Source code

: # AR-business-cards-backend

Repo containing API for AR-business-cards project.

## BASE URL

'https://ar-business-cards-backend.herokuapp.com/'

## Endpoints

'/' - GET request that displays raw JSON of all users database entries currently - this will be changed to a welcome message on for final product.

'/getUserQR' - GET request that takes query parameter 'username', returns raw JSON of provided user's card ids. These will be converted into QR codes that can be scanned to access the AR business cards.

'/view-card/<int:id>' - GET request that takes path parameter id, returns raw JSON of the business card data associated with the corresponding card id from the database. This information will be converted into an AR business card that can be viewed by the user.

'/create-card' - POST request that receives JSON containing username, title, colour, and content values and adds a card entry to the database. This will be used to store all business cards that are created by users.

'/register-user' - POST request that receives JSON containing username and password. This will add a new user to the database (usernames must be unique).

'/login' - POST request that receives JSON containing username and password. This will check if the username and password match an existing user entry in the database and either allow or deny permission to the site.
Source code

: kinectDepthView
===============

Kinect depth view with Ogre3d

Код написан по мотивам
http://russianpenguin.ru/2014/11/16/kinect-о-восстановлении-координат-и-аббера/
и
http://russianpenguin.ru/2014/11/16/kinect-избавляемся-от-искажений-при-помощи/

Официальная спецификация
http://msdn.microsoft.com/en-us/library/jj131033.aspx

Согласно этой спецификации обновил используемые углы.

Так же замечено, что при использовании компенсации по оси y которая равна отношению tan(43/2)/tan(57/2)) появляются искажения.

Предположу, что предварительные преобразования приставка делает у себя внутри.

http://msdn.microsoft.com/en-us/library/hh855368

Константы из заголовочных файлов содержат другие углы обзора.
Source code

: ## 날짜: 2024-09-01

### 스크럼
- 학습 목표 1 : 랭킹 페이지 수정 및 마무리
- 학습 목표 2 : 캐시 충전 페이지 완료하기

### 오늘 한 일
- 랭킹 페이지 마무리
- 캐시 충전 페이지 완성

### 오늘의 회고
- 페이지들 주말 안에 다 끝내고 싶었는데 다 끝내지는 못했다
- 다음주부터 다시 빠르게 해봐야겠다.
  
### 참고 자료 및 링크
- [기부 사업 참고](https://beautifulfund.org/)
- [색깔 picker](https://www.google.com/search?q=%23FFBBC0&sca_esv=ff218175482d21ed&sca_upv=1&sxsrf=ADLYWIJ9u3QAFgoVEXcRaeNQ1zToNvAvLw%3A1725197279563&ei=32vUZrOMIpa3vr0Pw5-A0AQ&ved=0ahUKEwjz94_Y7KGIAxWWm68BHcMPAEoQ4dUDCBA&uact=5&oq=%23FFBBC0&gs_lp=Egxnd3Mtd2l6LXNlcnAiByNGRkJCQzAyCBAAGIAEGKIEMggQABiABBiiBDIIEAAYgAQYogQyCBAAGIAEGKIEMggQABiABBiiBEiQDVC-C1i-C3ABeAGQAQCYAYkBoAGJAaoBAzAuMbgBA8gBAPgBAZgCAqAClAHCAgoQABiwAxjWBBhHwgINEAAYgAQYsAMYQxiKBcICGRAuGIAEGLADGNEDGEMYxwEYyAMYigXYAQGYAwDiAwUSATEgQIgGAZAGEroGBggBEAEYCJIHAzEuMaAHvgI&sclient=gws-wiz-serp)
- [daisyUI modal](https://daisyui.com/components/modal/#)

__WHAT IS REQUIRED__
From the records above, copy each line that contains the word "msdn".

__EXERCISE SOLUTION__
http://msdn.microsoft.com/en-us/library/jj131033.aspx
http://msdn.microsoft.com/en-us/library/hh855368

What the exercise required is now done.